*** Material for the task Section Begins ***

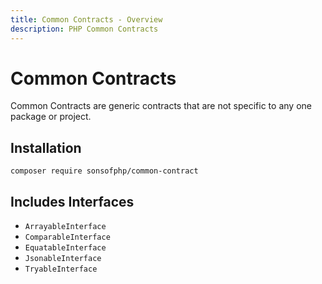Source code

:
```yaml
---
title: Common Contracts - Overview
description: PHP Common Contracts
---
```


# Common Contracts

Common Contracts are generic contracts that are not specific to any one package or
project.

## Installation

```shell
composer require sonsofphp/common-contract
```

## Includes Interfaces

* `ArrayableInterface`
* `ComparableInterface`
* `EquatableInterface`
* `JsonableInterface`
* `TryableInterface`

*** Material for the task Section Ends ***

- **What you are asked to do**:
When a line of the material holds the string "Contracts", copy that line.

- **Output of the task**:
title: Common Contracts - Overview
description: PHP Common Contracts
# Common Contracts
Common Contracts are generic contracts that are not specific to any one package or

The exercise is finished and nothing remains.